■ **What is needed**
Filter the entries for the word "image". Copy each line in which it occurs.

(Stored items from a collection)
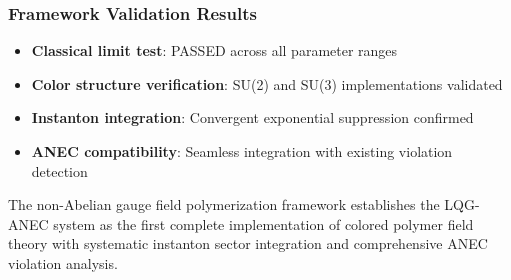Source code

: \documentclass[11pt]{article}
\begin{document}
\subsubsection{Framework Validation Results}
\begin{itemize}
    \item \textbf{Classical limit test}: PASSED across all parameter ranges
    \item \textbf{Color structure verification}: SU(2) and SU(3) implementations validated
    \item \textbf{Instanton integration}: Convergent exponential suppression confirmed
    \item \textbf{ANEC compatibility}: Seamless integration with existing violation detection
\end{itemize}

The non-Abelian gauge field polymerization framework establishes the LQG-ANEC system as the first complete implementation of colored polymer field theory with systematic instanton sector integration and comprehensive ANEC violation analysis.
\end{document}
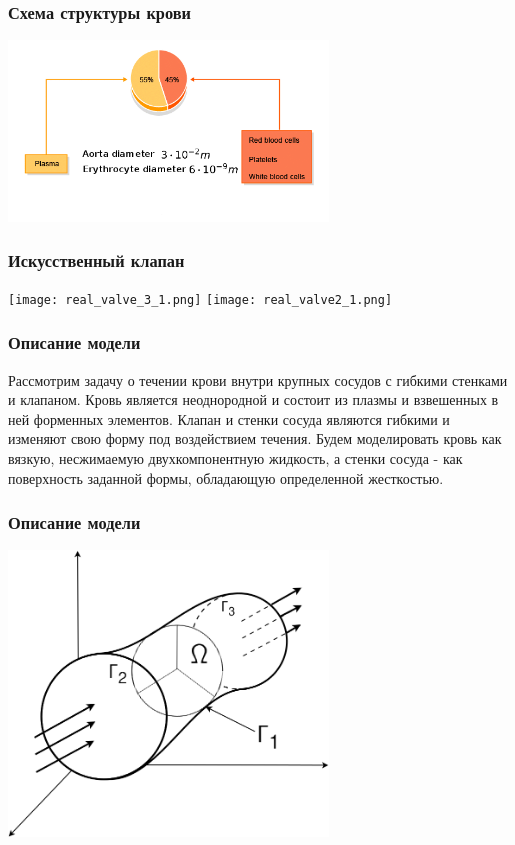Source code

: \documentclass[14pt]{beamer}
\begin{document}
\begin{frame}
\frametitle{Схема структуры крови}
    \begin{center}
        \includegraphics[width=8.5cm]{blood_scheme3.png}
    \end{center}
\end{frame}

\begin{frame}
\frametitle{Искусственный клапан}
    \begin{center}
        \texttt{[image: real\_valve\_3\_1.png]}
        \texttt{[image: real\_valve2\_1.png]}
    \end{center}
\end{frame}

\begin{frame}
\frametitle{Описание модели}
Рассмотрим задачу о течении крови внутри крупных сосудов с гибкими стенками и клапаном. Кровь является неоднородной и состоит из плазмы и взвешенных в ней форменных элементов. Клапан и стенки сосуда являются гибкими и изменяют свою форму под воздействием течения. Будем моделировать кровь как вязкую, несжимаемую двухкомпонентную жидкость, а стенки сосуда - как поверхность заданной формы, обладающую определенной жесткостью.
\end{frame}

\begin{frame}
\frametitle{Описание модели}
    \begin{center}
        \includegraphics[width=8.5cm]{area_3d.png}
    \end{center}
\end{frame}
\end{document}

■ **Task solution**
        \texttt{[image: real\_valve\_3\_1.png]}
        \texttt{[image: real\_valve2\_1.png]}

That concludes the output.